→ **TASK GOAL**
Wherever "Configuration" appears in a line of the records below, count that line, and report only the number.

→ **EXTRACTED DATA**
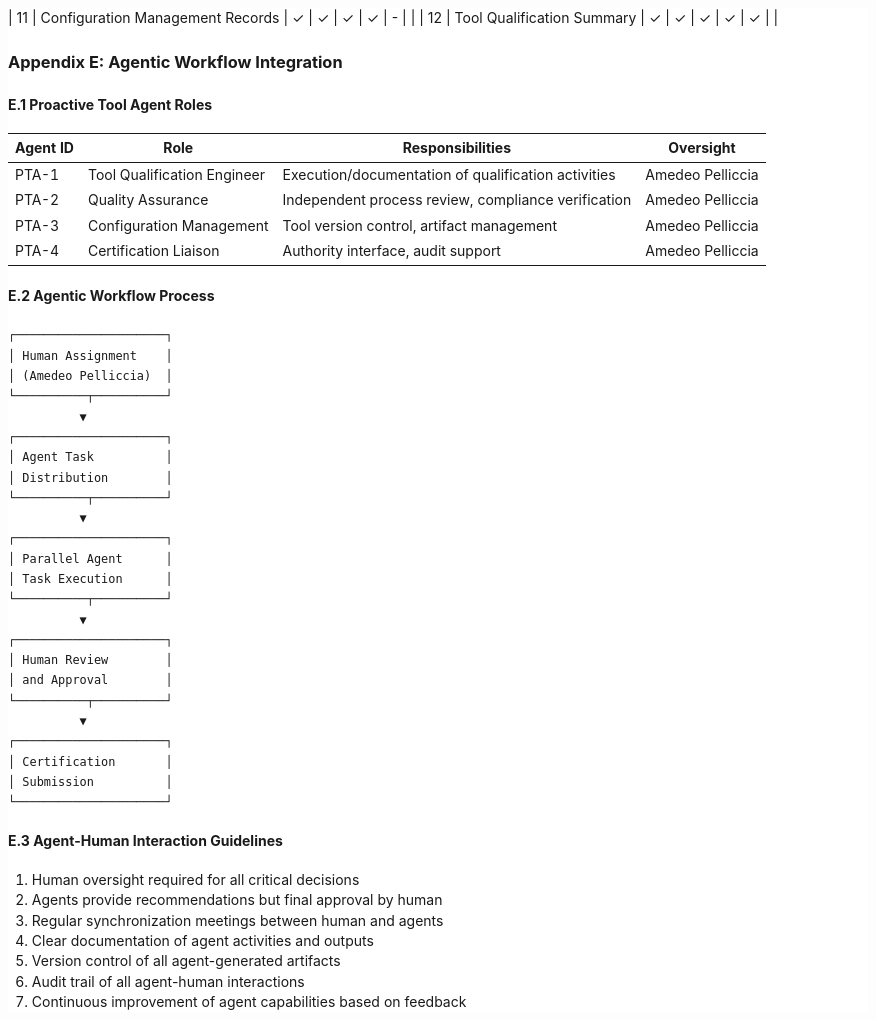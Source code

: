 | 11 | Configuration Management Records | ✓ | ✓ | ✓ | ✓ | - |  |
| 12 | Tool Qualification Summary | ✓ | ✓ | ✓ | ✓ | ✓ |  |

### Appendix E: Agentic Workflow Integration

#### E.1 Proactive Tool Agent Roles

| Agent ID | Role | Responsibilities | Oversight |
|----------|------|------------------|-----------|
| PTA-1 | Tool Qualification Engineer | Execution/documentation of qualification activities | Amedeo Pelliccia |
| PTA-2 | Quality Assurance | Independent process review, compliance verification | Amedeo Pelliccia |
| PTA-3 | Configuration Management | Tool version control, artifact management | Amedeo Pelliccia |
| PTA-4 | Certification Liaison | Authority interface, audit support | Amedeo Pelliccia |

#### E.2 Agentic Workflow Process

```plaintext
┌─────────────────────┐
│ Human Assignment    │
│ (Amedeo Pelliccia)  │
└──────────┬──────────┘
          ▼
┌─────────────────────┐
│ Agent Task          │
│ Distribution        │
└──────────┬──────────┘
          ▼
┌─────────────────────┐
│ Parallel Agent      │
│ Task Execution      │
└──────────┬──────────┘
          ▼
┌─────────────────────┐
│ Human Review        │
│ and Approval        │
└──────────┬──────────┘
          ▼
┌─────────────────────┐
│ Certification       │
│ Submission          │
└─────────────────────┘
```

#### E.3 Agent-Human Interaction Guidelines

1. Human oversight required for all critical decisions
2. Agents provide recommendations but final approval by human
3. Regular synchronization meetings between human and agents
4. Clear documentation of agent activities and outputs
5. Version control of all agent-generated artifacts
6. Audit trail of all agent-human interactions
7. Continuous improvement of agent capabilities based on feedback
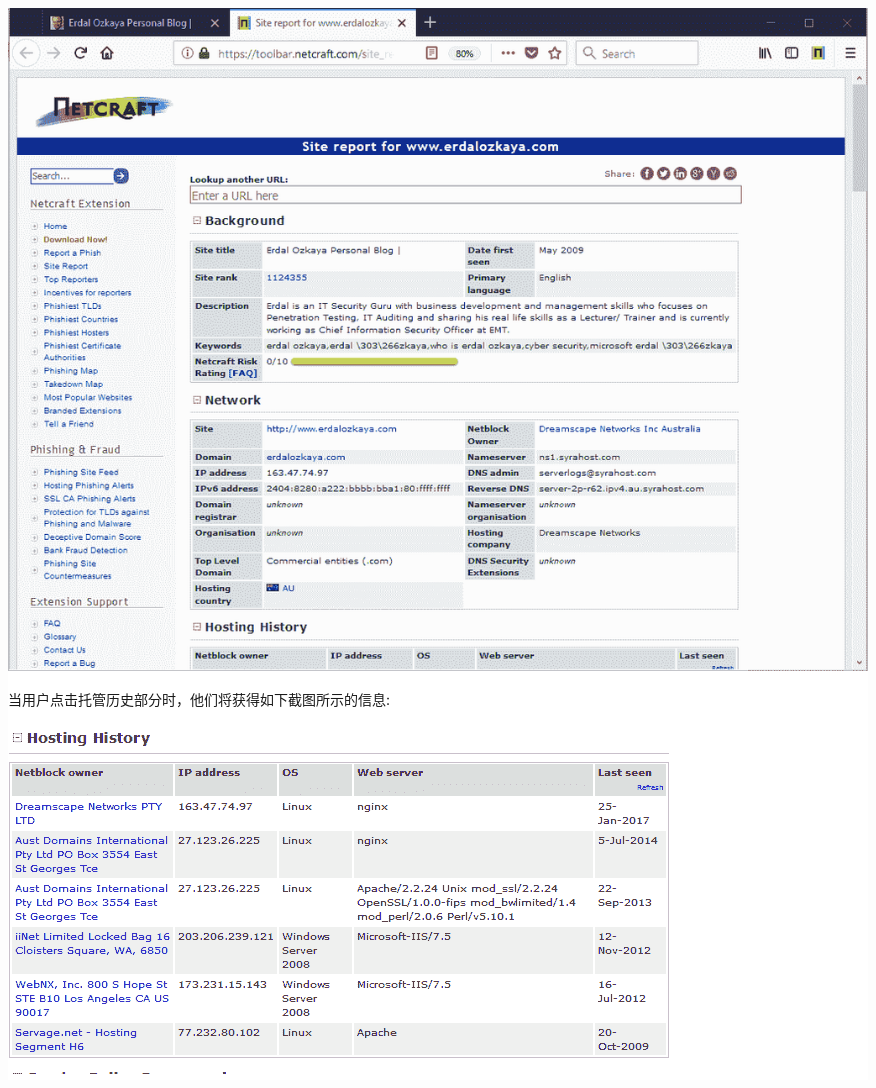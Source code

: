 ![](img/7e288a10-2e26-44be-9bdc-1c67adfee08e.png)

当用户点击托管历史部分时，他们将获得如下截图所示的信息:

![](img/6eb1de41-86b0-461b-a136-372387755e6f.png)</article>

→ **SOLUTION TO THE EXERCISE**
2